» **ACTIVITY**
For the material below, state how many lines have the word "account" in them, with no other words.

» **EXCERPTED RECORDS**

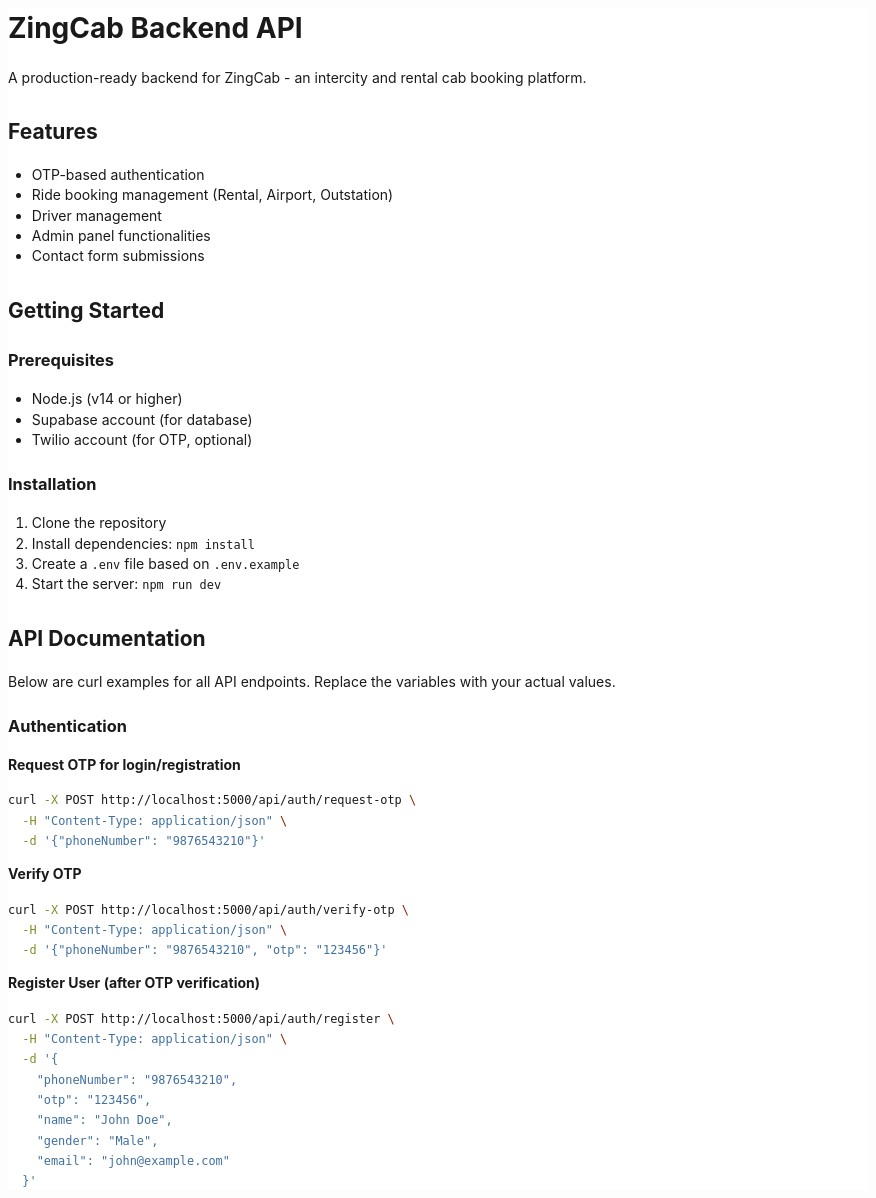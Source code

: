 
# ZingCab Backend API

A production-ready backend for ZingCab - an intercity and rental cab booking platform.

## Features

- OTP-based authentication
- Ride booking management (Rental, Airport, Outstation)
- Driver management
- Admin panel functionalities
- Contact form submissions

## Getting Started

### Prerequisites

- Node.js (v14 or higher)
- Supabase account (for database)
- Twilio account (for OTP, optional)

### Installation

1. Clone the repository
2. Install dependencies: `npm install`
3. Create a `.env` file based on `.env.example`
4. Start the server: `npm run dev`

## API Documentation

Below are curl examples for all API endpoints. Replace the variables with your actual values.

### Authentication

**Request OTP for login/registration**
```bash
curl -X POST http://localhost:5000/api/auth/request-otp \
  -H "Content-Type: application/json" \
  -d '{"phoneNumber": "9876543210"}'
```

**Verify OTP**
```bash
curl -X POST http://localhost:5000/api/auth/verify-otp \
  -H "Content-Type: application/json" \
  -d '{"phoneNumber": "9876543210", "otp": "123456"}'
```

**Register User (after OTP verification)**
```bash
curl -X POST http://localhost:5000/api/auth/register \
  -H "Content-Type: application/json" \
  -d '{
    "phoneNumber": "9876543210",
    "otp": "123456",
    "name": "John Doe",
    "gender": "Male",
    "email": "john@example.com"
  }'
```

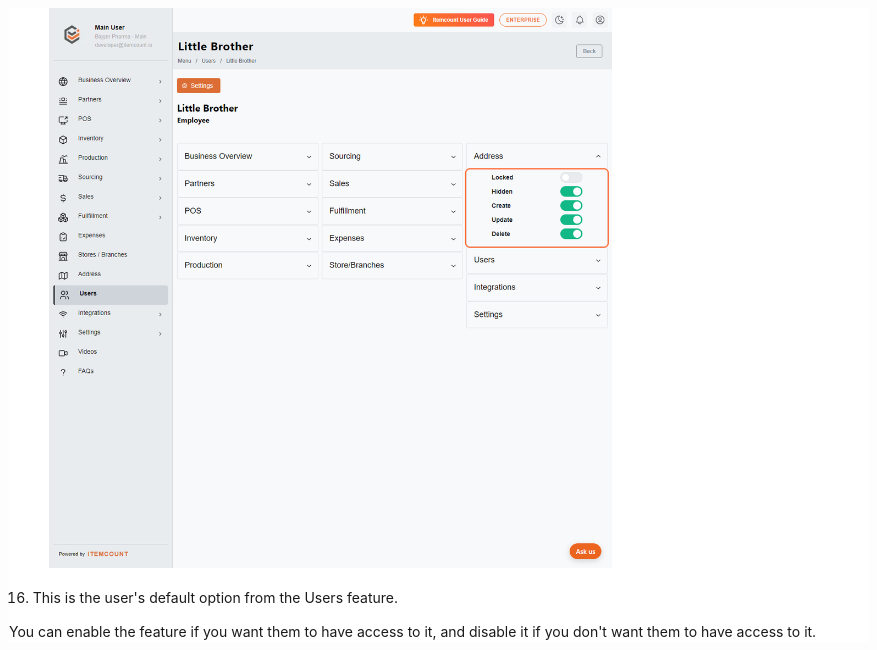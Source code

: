 <figure><img src="../../.gitbook/assets/This is the user&#x27;s default option from the Address feature..png" alt="" width="563"><figcaption></figcaption></figure>

16. This is the user's default option from the Users feature.

You can enable the feature if you want them to have access to it, and disable it if you don't want them to have access to it.
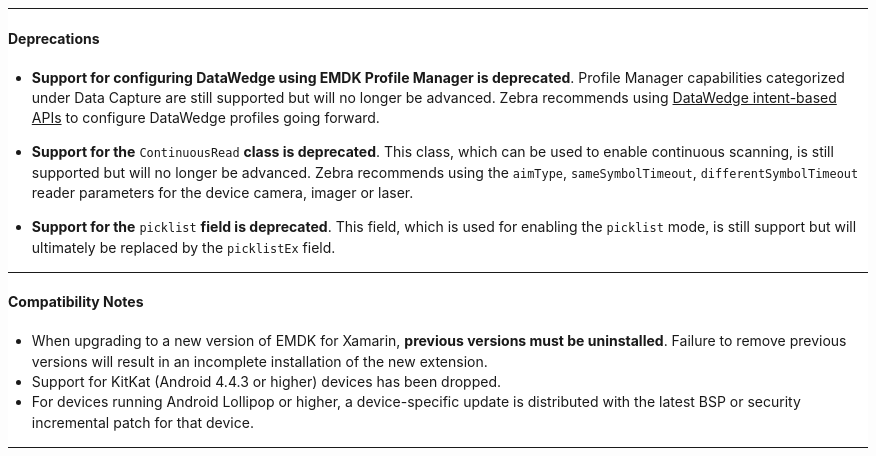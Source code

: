 

-----

#### Deprecations

* **Support for configuring DataWedge using EMDK Profile Manager is deprecated**. Profile Manager capabilities categorized under Data Capture are still supported but will no longer be advanced. Zebra recommends using [DataWedge intent-based APIs](/datawedge) to configure DataWedge profiles going forward.

* **Support for the** `ContinuousRead` **class is deprecated**. This class, which can be used to enable continuous scanning, is still supported but will no longer be advanced. Zebra recommends using the `aimType`, `sameSymbolTimeout`, `differentSymbolTimeout` reader parameters for the device camera, imager or laser.

* **Support for the** `picklist` **field is deprecated**. This field, which is used for enabling the `picklist` mode, is still support but will ultimately be replaced by the `picklistEx` field. 

-----

#### Compatibility Notes

* When upgrading to a new version of EMDK for Xamarin, **previous versions must be uninstalled**. Failure to remove previous versions will result in an incomplete installation of the new extension. 
* Support for KitKat (Android 4.4.3 or higher) devices has been dropped. 
* For devices running Android Lollipop or higher, a device-specific update is distributed with the latest BSP or security incremental patch for that device.

-----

» **ANSWER AREA**
2